We consider cross-silo federated linear contextual bandit (LCB) problem under differential privacy, where multiple silos (agents) interact with the local users and communicate via a central server to realize collaboration while without sacrificing each user's privacy. We identify three issues in the state-of-the-art: (i) failure of claimed privacy protection and (ii) incorrect regret bound due to noise miscalculation and (iii) ungrounded communication cost. To resolve these issues, we take a two-step principled approach. First, we design an algorithmic framework consisting of a generic federated LCB algorithm and flexible privacy protocols. Then, leveraging the proposed framework, we study federated LCBs under two different privacy constraints. We first establish privacy and regret guarantees under silo-level local differential privacy, which fix the issues present in state-of-the-art algorithm. To further improve the regret performance, we next consider shuffle model of differential privacy, under which we show that our algorithm can achieve nearly ``optimal'' regret without a trusted server. We accomplish this via two different schemes -- one relies on a new result on privacy amplification via shuffling for DP mechanisms and another one leverages the integration of a shuffle protocol for vector sum into the tree-based mechanism, both of which might be of independent interest.
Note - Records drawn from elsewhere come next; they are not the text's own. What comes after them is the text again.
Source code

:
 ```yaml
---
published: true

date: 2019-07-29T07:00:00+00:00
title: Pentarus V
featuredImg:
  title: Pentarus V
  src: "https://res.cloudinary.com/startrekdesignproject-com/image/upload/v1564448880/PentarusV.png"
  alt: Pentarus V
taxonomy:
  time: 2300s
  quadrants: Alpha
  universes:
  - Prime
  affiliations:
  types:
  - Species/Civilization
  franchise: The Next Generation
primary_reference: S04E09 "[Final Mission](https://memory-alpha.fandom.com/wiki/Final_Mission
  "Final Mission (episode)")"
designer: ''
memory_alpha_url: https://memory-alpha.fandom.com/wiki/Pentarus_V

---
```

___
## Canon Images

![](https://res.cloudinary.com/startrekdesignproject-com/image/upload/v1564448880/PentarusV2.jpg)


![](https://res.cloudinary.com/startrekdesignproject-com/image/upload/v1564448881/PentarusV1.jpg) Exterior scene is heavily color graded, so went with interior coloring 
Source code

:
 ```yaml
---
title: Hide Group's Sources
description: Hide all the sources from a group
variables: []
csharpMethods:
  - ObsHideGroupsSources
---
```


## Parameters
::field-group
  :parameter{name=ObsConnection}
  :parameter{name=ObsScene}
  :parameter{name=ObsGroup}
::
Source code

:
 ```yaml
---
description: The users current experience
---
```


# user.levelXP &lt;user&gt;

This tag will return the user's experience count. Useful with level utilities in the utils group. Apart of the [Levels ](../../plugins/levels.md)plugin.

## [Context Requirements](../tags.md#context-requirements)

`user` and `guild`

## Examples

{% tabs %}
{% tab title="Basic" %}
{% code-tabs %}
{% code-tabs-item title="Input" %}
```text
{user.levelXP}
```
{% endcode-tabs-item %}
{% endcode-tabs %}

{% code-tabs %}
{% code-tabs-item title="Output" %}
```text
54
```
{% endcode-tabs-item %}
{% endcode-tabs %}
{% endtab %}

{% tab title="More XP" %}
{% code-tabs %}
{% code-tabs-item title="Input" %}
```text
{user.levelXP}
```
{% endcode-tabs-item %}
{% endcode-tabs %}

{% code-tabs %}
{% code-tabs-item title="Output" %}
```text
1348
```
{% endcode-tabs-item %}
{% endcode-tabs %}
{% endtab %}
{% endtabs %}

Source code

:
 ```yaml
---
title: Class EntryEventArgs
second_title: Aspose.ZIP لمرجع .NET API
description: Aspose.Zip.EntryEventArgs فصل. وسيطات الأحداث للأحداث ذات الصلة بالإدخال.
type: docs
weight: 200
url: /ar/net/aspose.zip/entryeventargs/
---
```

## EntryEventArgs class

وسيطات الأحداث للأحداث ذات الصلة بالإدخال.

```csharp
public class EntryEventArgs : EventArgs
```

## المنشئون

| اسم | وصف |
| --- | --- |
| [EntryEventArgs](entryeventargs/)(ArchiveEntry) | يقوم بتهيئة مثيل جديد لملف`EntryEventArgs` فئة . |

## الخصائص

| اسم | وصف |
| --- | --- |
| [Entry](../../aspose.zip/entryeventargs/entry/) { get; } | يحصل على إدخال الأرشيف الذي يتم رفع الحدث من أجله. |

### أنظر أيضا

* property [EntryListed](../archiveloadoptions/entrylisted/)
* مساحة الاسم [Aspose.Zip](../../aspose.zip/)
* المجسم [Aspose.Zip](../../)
Finally, we support our theoretical results with numerical evaluations over contextual bandit instances generated from both synthetic and real-life data.

翻译：我们研究了跨数据孤岛的差分隐私联邦线性上下文强盗（LCB）问题，其中多个数据孤岛（智能体）与本地用户交互，并通过中央服务器进行通信以实现协作，同时不牺牲每个用户的隐私。我们指出了现有技术中的三个问题：(i) 隐私保护声称的失败，(ii) 因噪声计算错误导致的不正确遗憾界，以及(iii) 无根据的通信成本。为解决这些问题，我们采用了两步式原则性方法。首先，我们设计了一个包含通用联邦LCB算法和灵活隐私协议的算法框架。然后，借助所提出的框架，我们研究了两种不同隐私约束下的联邦LCB问题。我们首先在数据岛级本地差分隐私下确立了隐私和遗憾保证，从而修复了现有算法中的问题。为进一步提升遗憾性能，我们接下来考虑了差分隐私的混洗模型，在此模型下，我们证明算法能够在无可信服务器的情况下实现近乎“最优”的遗憾。我们通过两种不同方案达成这一目标——一种依赖于混洗机制对差分隐私机制进行隐私放大的新结果，另一种将向量和的混洗协议集成到基于树的机制中，这两种方案可能具有独立的研究价值。最后，我们通过在合成数据和真实数据生成的上下文强盗实例上的数值评估，支持了理论结果。